Statistical analysis.

Dry matter, height, root architecture, and RGE data were analyzed by comparing the means of the replicate values for the control seedlings and those inoculated with B. bassiana and M. brunneum separately through Student’s t test. Data not fulfilling the assumptions of a parametric test were subjected to the Kruskal-Wallis test.
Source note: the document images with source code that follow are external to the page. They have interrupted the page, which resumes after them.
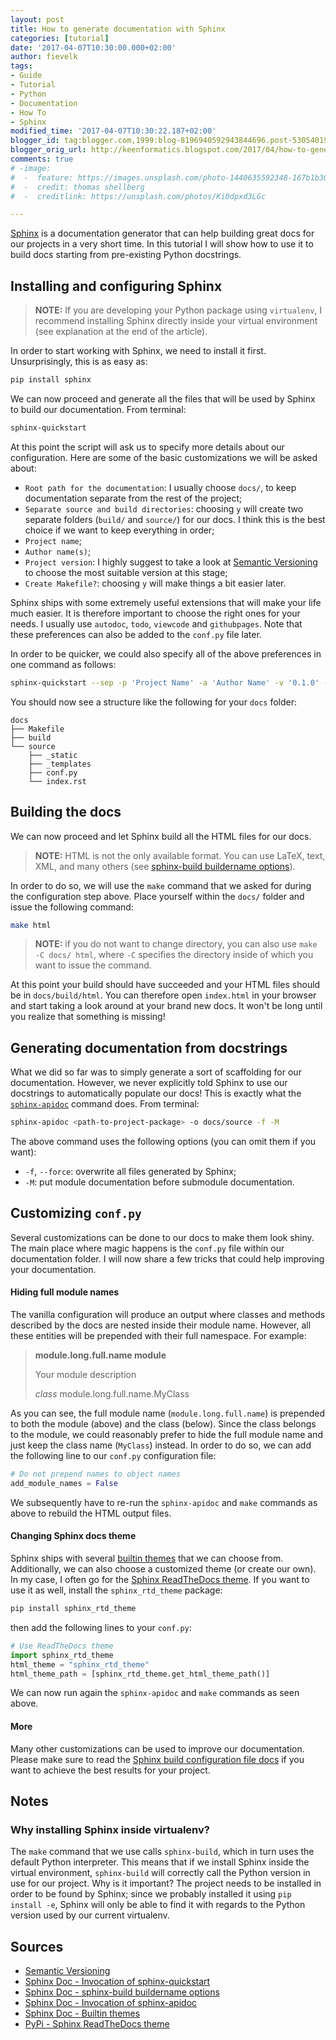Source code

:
 ```yaml
---
layout: post
title: How to generate documentation with Sphinx
categories: [tutorial]
date: '2017-04-07T10:30:00.000+02:00'
author: fievelk
tags:
- Guide
- Tutorial
- Python
- Documentation
- How To
- Sphinx
modified_time: '2017-04-07T10:30:22.187+02:00'
blogger_id: tag:blogger.com,1999:blog-8196940592943844696.post-5305401977153190905
blogger_orig_url: http://keenformatics.blogspot.com/2017/04/how-to-generate-documentation-with.html
comments: true
# -image:
#  -  feature: https://images.unsplash.com/photo-1440635592348-167b1b30296f?crop=entropy&dpr=2&fit=crop&fm=jpg&h=475&ixjsv=2.1.0&ixlib=rb-0.3.5&q=50&w=1250
#  -  credit: thomas shellberg
#  -  creditlink: https://unsplash.com/photos/Ki0dpxd3LGc

---
```


[Sphinx][8] is a documentation generator that can help building great docs for our projects in a very short time. In this tutorial I will show how to use it to build docs starting from pre-existing Python docstrings.

<!--more-->
## Installing and configuring Sphinx

> **NOTE:** If you are developing your Python package using `virtualenv`, I recommend installing Sphinx directly inside your virtual environment (see explanation at the end of the article).

In order to start working with Sphinx, we need to install it first. Unsurprisingly, this is as easy as:

```bash
pip install sphinx
```

We can now proceed and generate all the files that will be used by Sphinx to build our documentation. From terminal:

```bash
sphinx-quickstart
```

At this point the script will ask us to specify more details about our configuration. Here are some of the basic customizations we will be asked about:
- `Root path for the documentation`: I usually choose `docs/`, to keep documentation separate from the rest of the project;
- `Separate source and build directories`: choosing `y` will create two separate folders (`build/` and `source/`) for our docs. I think this is the best choice if we want to keep everything in order;
- `Project name`;
- `Author name(s)`;
- `Project version`: I highly suggest to take a look at [Semantic Versioning][1] to choose the most suitable version at this stage;
- `Create Makefile?`: choosing `y` will make things a bit easier later.

Sphinx ships with some extremely useful extensions that will make your life much easier. It is therefore important to choose the right ones for your needs. I usually use `autodoc`, `todo`, `viewcode` and `githubpages`. Note that these preferences can also be added to the `conf.py` file later.

In order to be quicker, we could also specify all of the above preferences in one command as follows:
```bash
sphinx-quickstart --sep -p 'Project Name' -a 'Author Name' -v '0.1.0' --makefile --ext-autodoc --ext-todo --ext-viewcode --ext-githubpages docs/
```

You should now see a structure like the following for your `docs` folder:

```
docs
├── Makefile
├── build
└── source
    ├── _static
    ├── _templates
    ├── conf.py
    └── index.rst
```

## Building the docs

We can now proceed and let Sphinx build all the HTML files for our docs.
> **NOTE:** HTML is not the only available format. You can use LaTeX, text, XML, and many others (see [sphinx-build buildername options][3]).

In order to do so, we will use the `make` command that we asked for during the configuration step above. Place yourself within the `docs/` folder and issue the following command:

```bash
make html
```

> **NOTE:** if you do not want to change directory, you can also use `make -C docs/ html`, where `-C` specifies the directory inside of which you want to issue the command.

At this point your build should have succeeded and your HTML files should be in `docs/build/html`. You can therefore open `index.html` in your browser and start taking a look around at your brand new docs. It won't be long until you realize that something is missing!

## Generating documentation from docstrings

What we did so far was to simply generate a sort of scaffolding for our documentation. However, we never explicitly told Sphinx to use our docstrings to automatically populate our docs! This is exactly what the [`sphinx-apidoc`][4] command does. From terminal:

```bash
sphinx-apidoc <path-to-project-package> -o docs/source -f -M
```

The above command uses the following options (you can omit them if you want):
- `-f`, `--force`: overwrite all files generated by Sphinx;
- `-M`: put module documentation before submodule documentation.

## Customizing `conf.py`

Several customizations can be done to our docs to make them look shiny. The main place where magic happens is the `conf.py` file within our documentation folder. I will now share a few tricks that could help improving your documentation.

#### Hiding full module names

The vanilla configuration will produce an output where classes and methods described by the docs are nested inside their module name. However, all these entities will be prepended with their full namespace. For example:

> **module.long.full.name module**
>
> Your module description
>
> *class* module.long.full.name.MyClass

As you can see, the full module name (`module.long.full.name`) is prepended to both the module (above) and the class (below). Since the class belongs to the module, we could reasonably prefer to hide the full module name and just keep the class name (`MyClass`) instead. In order to do so, we can add the following line to our `conf.py` configuration file:

```python
# Do not prepend names to object names
add_module_names = False
```

We subsequently have to re-run the `sphinx-apidoc` and `make` commands as above to rebuild the HTML output files.

#### Changing Sphinx docs theme

Sphinx ships with several [builtin themes][5] that we can choose from. Additionally, we can also choose a customized theme (or create our own). In my case, I often go for the [Sphinx ReadTheDocs theme][6]. If you want to use it as well, install the `sphinx_rtd_theme` package:

```bash
pip install sphinx_rtd_theme
```

then add the following lines to your `conf.py`:

```python
# Use ReadTheDocs theme
import sphinx_rtd_theme
html_theme = "sphinx_rtd_theme"
html_theme_path = [sphinx_rtd_theme.get_html_theme_path()]
```

We can now run again the `sphinx-apidoc` and `make` commands as seen above.

#### More

Many other customizations can be used to improve our documentation. Please make sure to read the [Sphinx build configuration file docs][7] if you want to achieve the best results for your project.


## Notes

### Why installing Sphinx inside virtualenv?

The `make` command that we use calls `sphinx-build`, which in turn uses the default Python interpreter. This means that if we install Sphinx inside the virtual environment, `sphinx-build` will correctly call the Python version in use for our project. Why is it important? The project needs to be installed in order to be found by Sphinx; since we probably installed it using `pip install -e`, Sphinx will only be able to find it with regards to the Python version used by our current virtualenv.


## Sources

- [Semantic Versioning][1]
- [Sphinx Doc - Invocation of sphinx-quickstart][2]
- [Sphinx Doc - sphinx-build buildername options][3]
- [Sphinx Doc - Invocation of sphinx-apidoc][4]
- [Sphinx Doc - Builtin themes][5]
- [PyPi - Sphinx ReadTheDocs theme ][6]


[1]: http://semver.org/
[2]: http://www.sphinx-doc.org/en/stable/invocation.html#invocation-of-sphinx-quickstart
[3]: http://www.sphinx-doc.org/en/stable/invocation.html#cmdoption-sphinx-build-b
[4]: http://www.sphinx-doc.org/en/stable/invocation.html#invocation-of-sphinx-apidoc
[5]: http://www.sphinx-doc.org/en/stable/theming.html#builtin-themes
[6]: https://pypi.python.org/pypi/sphinx_rtd_theme
[7]: http://www.sphinx-doc.org/en/stable/config.html#module-conf
[8]: http://www.sphinx-doc.org/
Herein, the term “significant” means a P value of <0.05. All statistical analyses were done with the software Statistix version 10 from Analytical Software (Tallahassee, FL, USA). In addition, two heatmaps (one per EF) were constructed from the RGE values to obtain an overall view of gene up- and downregulation in treated seedlings relative to untreated ones during the colonization time (first 36 hpi), as well as in roots (R) and in aerial biomass (AB) at 9 and 15 dpi. Pearson’s correlation coefficients between RGE values for treatment with each EF were determined to check for potential cross talk signaling between genes. The heatmap.2 and gplots functions were used for heatmapping, as was corrplot for Pearson’s correlation analysis, all in the software RStudio version 1.2.5033 (59).

Data availability.

Data are available by request. Primers and accession numbers of genes are in Table 2.